You'll believe a man can fly.
That was the tagline on the poster for the 1978 "Superman" movie starring Christopher Reeve.
That was also the first thought that popped into my head when I saw Jonathan Allen launch himself airborne to sack Texas A&M quarterback Trevor Knight in October.
I believe that Allen, the University of Alabama's senior defensive lineman, is the best college football player in the country this year.
That's why I voted for him for the Heisman Trophy.
Truth is, I knew when I cast my vote last Monday that the young man from Leesburg, Va., really didn't have a chance to win the sport's most coveted individual award, but that really didn't bother me. Defensive players stand little or no chance of winning the Heisman, and that's a shame; but my task is to vote for the player whom I believe most merits the award, so that's what I did.
My methodology for voting, since I first was honored with the opportunity to vote for the Heisman in 1993, has been to vote for the best player I see with my own eyes. Covering Alabama, and the SEC, usually gives me a chance to see someone deserving. That doesn't mean that player is always going to have a shot — I've voted for quarterbacks and running backs, of course, but also defenders and offensive linemen — but it does mean I've actually seen more than some statistics and a few highlights of the player who gets my vote.
This year, Allen was that guy.
In the span of the last week, he has won the Chuck Bednarik Award and the Bronko Nagurski Trophy — both of which go to the top defensive player in the land — as well as the Ted Hendricks Award, which honors the collegiate game's best defensive end.
That goes along with a bundle of All-America and All-SEC honors.
Allen has earned the hardware. His statistics — 15 quarterback hurries, 8.5 sacks among his 13 tackles for loss, 56 total tackles, a couple of fumbles returned for touchdowns — are impressive, especially on a best-in-the-nation defense that forces him to compete for stops with the likes of Reuben Foster, Tim Williams, Ryan Anderson, Shaun Dion Hamilton and a host of other standouts.
His real value, however, lies in how disruptive he is: how often he draws double-team blocking, and how often he still makes a play. The website ProFootballFocus.com does a lot of film breakdown and analysis, and determined that Allen leads all collegiate interior linemen in quarterback pressures — counting sacks, quarterback hurries and hits on quarterbacks — and ranked him in the top three nationally in productivity on both run and pass plays.

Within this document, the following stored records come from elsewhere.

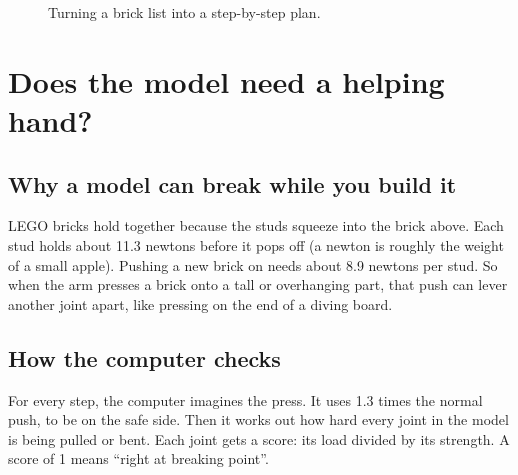 \documentclass[11pt,a4paper]{article}
\begin{document}
\begin{figure}[H]
\centering
{}
\caption{Turning a brick list into a step-by-step plan.}
\end{figure}

\section{Does the model need a helping hand?}

\subsection{Why a model can break while you build it}

LEGO bricks hold together because the studs squeeze into the brick above. Each
stud holds about 11.3 newtons before it pops off (a newton is roughly the weight
of a small apple). Pushing a new brick on needs about 8.9 newtons per stud. So
when the arm presses a brick onto a tall or overhanging part, that push can lever
another joint apart, like pressing on the end of a diving board.

\subsection{How the computer checks}

For every step, the computer imagines the press. It uses 1.3 times the normal
push, to be on the safe side. Then it works out how hard every joint in the
model is being pulled or bent. Each joint gets a score: its load divided by its
strength. A score of 1 means ``right at breaking point''.
\end{document}
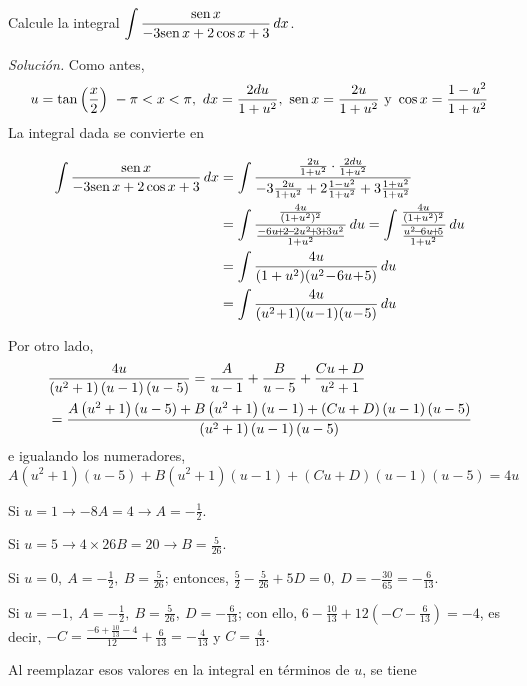 \begin{ejemplo}
\textnormal{Calcule la integral} $\displaystyle\int \frac{\sen x}{-3\sen x+2\cos x+3}\, dx $.
\end{ejemplo}
\textit{Solución.} Como antes,
{\small
\[
u=\tan \left( \frac{x}{2}\right)\ -\pi<x<\pi,\ dx=\frac{2du}{1+u^{2}},\ \sen x=\frac{2u}{1+u^{2}}\text{ y }\cos x=\frac{1-u^{2}}{1+u^{2}}
\]
}
La integral dada se convierte en

\begin{align*}
	\int \frac{\sen x}{-3\sen x + 2\cos x + 3} \, dx
	&= \int \frac{\frac{2u}{1+u^{2}} \cdot \frac{2du}{1+u^{2}}}{-3\frac{2u}{1+u^{2}} + 2\frac{1-u^{2}}{1+u^{2}} + 3\frac{1+u^{2}}{1+u^{2}}} \\
	&= \int \frac{\frac{4u}{(1+u^{2})^{2}}}{\frac{-6u\!+\!2\!-\!2u^{2}\!+\!3\!+\!3u^{2}}{1+u^{2}}} \, du
	= \int \frac{\frac{4u}{(1+u^{2})^{2}}}{\frac{u^{2}\!-\!6u\!+\!5}{1+u^{2}}} \, du \\
	&= \int \frac{4u}{(1+u^{2})(u^{2}\!-\!6u\!+\!5)} \, du \\
	&= \int \frac{4u}{(u^{2}\!+\!1)(u\!-\!1)(u\!-\!5)} \, du
\end{align*}

Por otro lado,
{\small
\begin{align*}
&\frac{4u}{\left( u^{2}+1\right) \left( u-1\right) \left( u-5\right) }=\frac{%
A}{u-1}+\frac{B}{u-5}+\frac{Cu+D}{u^{2}+1}\\
&=\frac{A\left( u^{2}+1\right) \left( u-5\right) +B\left( u^{2}+1\right)
\left( u-1\right) +\left( Cu+D\right) \left( u-1\right) \left( u-5\right) }{\left( u^{2}+1\right) \left( u-1\right) \left( u-5\right) }
\end{align*}
}
e igualando los numeradores,
{\small
\[
A\left( u^{2}+1\right) \left( u-5\right) +B\left( u^{2}+1\right) \left(
u-1\right) +\left( Cu+D\right) \left( u-1\right) \left( u-5\right) =4u
\]
}

Si $u=1\rightarrow -8A=4\rightarrow A=-\frac{1}{2}$.

Si $u=5\rightarrow 4\times 26B=20\rightarrow B=\frac{5}{26}$.

Si $u=0,\ A=-\frac{1}{2},\ B=\frac{5}{26}$; entonces, $\frac{5}{2}-\frac{5}{26}+5D=0,\ D=-\frac{30}{65}=-\frac{6}{13}$.

Si $u=-1,\ A=-\frac{1}{2},\ B=\frac{5}{26},\ D=-\frac{6}{13}$; con ello, $6-\frac{10}{13}+12\left( -C-\frac{6}{13}\right) =-4$, es decir, $-C=\frac{-6+\frac{10}{13}-4}{12}+\frac{6}{13}=-\frac{4}{13}$ y $C=\frac{4%
}{13}$.

Al reemplazar esos valores en la integral en términos de $u$, se tiene


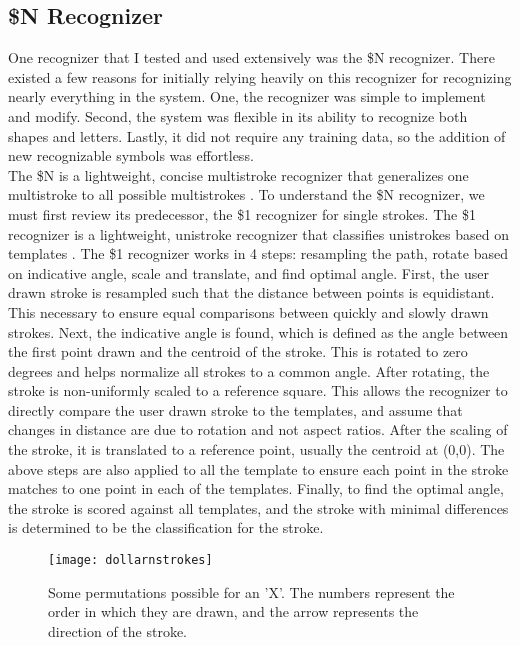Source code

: \subsection{\$N Recognizer}
One recognizer that I tested and used extensively was the \$N recognizer. There existed a few reasons for initially relying heavily on this recognizer for recognizing nearly everything in the system. One, the recognizer was simple to implement and modify. Second, the system was flexible in its ability to recognize both shapes and letters. Lastly, it did not require any training data, so the addition of new recognizable symbols was effortless. \\

The \$N is a lightweight, concise multistroke recognizer that generalizes one multistroke to all possible multistrokes \cite{dollarN}. To understand the \$N recognizer, we must first review its predecessor, the \$1 recognizer for single strokes. The \$1 recognizer is a lightweight, unistroke recognizer that classifies unistrokes based on templates \cite{onedollar}. The \$1 recognizer works in 4 steps: resampling the path, rotate based on indicative angle, scale and translate, and find optimal angle. First, the user drawn stroke is resampled such that the distance between points is equidistant. This necessary to ensure equal comparisons between quickly and slowly drawn strokes. Next, the indicative angle is found, which is defined as the angle between the first point drawn and the centroid of the stroke. This is rotated to zero degrees and helps normalize all strokes to a common angle. After rotating, the stroke is non-uniformly scaled to a reference square. This allows the recognizer to directly compare the user drawn stroke to the templates, and assume that changes in distance are due to rotation and not aspect ratios. After the scaling of the stroke, it is translated to a reference point, usually the centroid at (0,0). The above steps are also applied to all the template to ensure each point in the stroke matches to one point in each of the templates. Finally, to find the optimal angle, the stroke is scored against all templates, and the stroke with minimal differences is determined to be the classification for the stroke. \\

\begin{figure}[ht]
\centering
\texttt{[image: dollarnstrokes]}
\caption[Examples of stroke permutations]{Some permutations possible for an 'X'. The numbers represent the order in which they are drawn, and the arrow represents the direction of the stroke.}
\label{fig:nstrokes}
\end{figure}

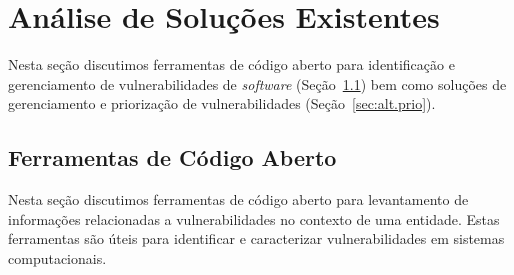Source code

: 
\section{Análise de Soluções Existentes}\label{sec:alt}

Nesta seção discutimos ferramentas de código aberto para identificação e gerenciamento de vulnerabilidades de \emph{software} (Seção~\ref{sec:alt.open}) bem como soluções de gerenciamento e priorização de vulnerabilidades (Seção~\ref{sec:alt.prio}).

\subsection{Ferramentas de Código Aberto}\label{sec:alt.open}

Nesta seção discutimos ferramentas de código aberto para levantamento de informações relacionadas a vulnerabilidades no contexto de uma entidade. Estas ferramentas são úteis para identificar e caracterizar vulnerabilidades em sistemas computacionais.

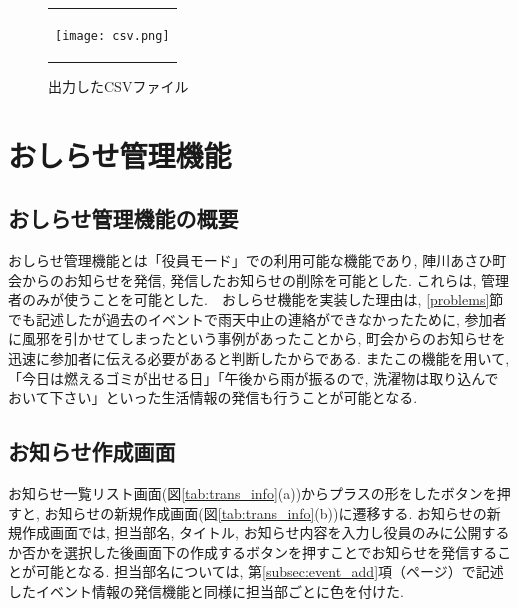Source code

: \begin{figure}[htbp]
  \begin{center}
    \begin{tabular}{c}

      \begin{minipage}{1\hsize}
        \begin{center}
\texttt{[image: csv.png]}
          \hspace{1cm} %
        \end{center}
      \end{minipage}

    \end{tabular}
    \caption{出力したCSVファイル}
    \label{tab:csv}
  \end{center}
\end{figure}

\section{おしらせ管理機能}%
\subsection{おしらせ管理機能の概要}%
おしらせ管理機能とは「役員モード」での利用可能な機能であり, 陣川あさひ町会からのお知らせを発信, 発信したお知らせの削除を可能とした. これらは, 管理者のみが使うことを可能とした.　おしらせ機能を実装した理由は, \ref{problems}節でも記述したが過去のイベントで雨天中止の連絡ができなかったために, 参加者に風邪を引かせてしまったという事例があったことから, 町会からのお知らせを迅速に参加者に伝える必要があると判断したからである. またこの機能を用いて, 「今日は燃えるゴミが出せる日」「午後から雨が振るので, 洗濯物は取り込んでおいて下さい」といった生活情報の発信も行うことが可能となる.


\subsection{お知らせ作成画面}%
お知らせ一覧リスト画面(図\ref{tab:trans_info}(a))からプラスの形をしたボタンを押すと, お知らせの新規作成画面(図\ref{tab:trans_info}(b))に遷移する. お知らせの新規作成画面では, 担当部名, タイトル, お知らせ内容を入力し役員のみに公開するか否かを選択した後画面下の作成するボタンを押すことでお知らせを発信することが可能となる. 担当部名については, 第\ref{subsec:event_add}項（\pageref{subsec:event_add}ページ）で記述したイベント情報の発信機能と同様に担当部ごとに色を付けた.

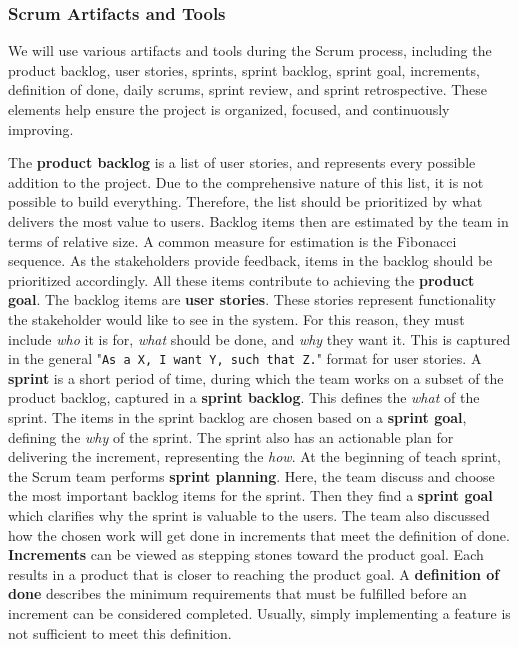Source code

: \subsubsection*{Scrum Artifacts and Tools}
We will use various artifacts and tools during the Scrum process, including the product backlog, user stories, sprints, sprint backlog, sprint goal, increments, definition of done, daily scrums, sprint review, and sprint retrospective.
These elements help ensure the project is organized, focused, and continuously improving.

The \textbf{product backlog} is a list of user stories, and represents every possible addition to the project.
Due to the comprehensive nature of this list, it is not possible to build everything.
Therefore, the list should be prioritized by what delivers the most value to users.
Backlog items then are estimated by the team in terms of relative size.
A common measure for estimation is the Fibonacci sequence.
As the stakeholders provide feedback, items in the backlog should be prioritized accordingly.
All these items contribute to achieving the \textbf{product goal}.
The backlog items are \textbf{user stories}.
These stories represent functionality the stakeholder would like to see in the system.
For this reason, they must include \textit{who} it is for, \textit{what} should be done, and \textit{why} they want it.
This is captured in the general "\texttt{As a X, I want Y, such that Z.}" format for user stories.
A \textbf{sprint} is a short period of time, during which the team works on a subset of the product backlog, captured in a \textbf{sprint backlog}.
This defines the \textit{what} of the sprint.
The items in the sprint backlog are chosen based on a \textbf{sprint goal}, defining the \textit{why} of the sprint.
The sprint also has an actionable plan for delivering the increment, representing the \textit{how}.
At the beginning of teach sprint, the Scrum team performs \textbf{sprint planning}.
Here, the team discuss and choose the most important backlog items for the sprint.
Then they find a \textbf{sprint goal} which clarifies why the sprint is valuable to the users.
The team also discussed how the chosen work will get done in increments that meet the definition of done.
\textbf{Increments} can be viewed as stepping stones toward the product goal.
Each results in a product that is closer to reaching the product goal.
A \textbf{definition of done} describes the minimum requirements that must be fulfilled before an increment can be considered completed.
Usually, simply implementing a feature is not sufficient to meet this definition.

It's a shame that Allen never really stood a chance to win the Heisman Trophy. He would tell you that he'd much rather win another national championship than he would an individual award, but there's no reason he shouldn't at least have had a realistic chance to earn it regardless of what position he plays, or on which side of the ball.
The Heisman ballot also has spots for voters to recognize second and third place. I voted Louisville's Lamar Jackson second and Clemson's Deshaun Watson in the No. 3 slot. Both quarterbacks are outstanding players and did remarkable things this season.
From my perspective, Allen outshines them both.
Because I believe a man can fly. I saw it with my own eyes.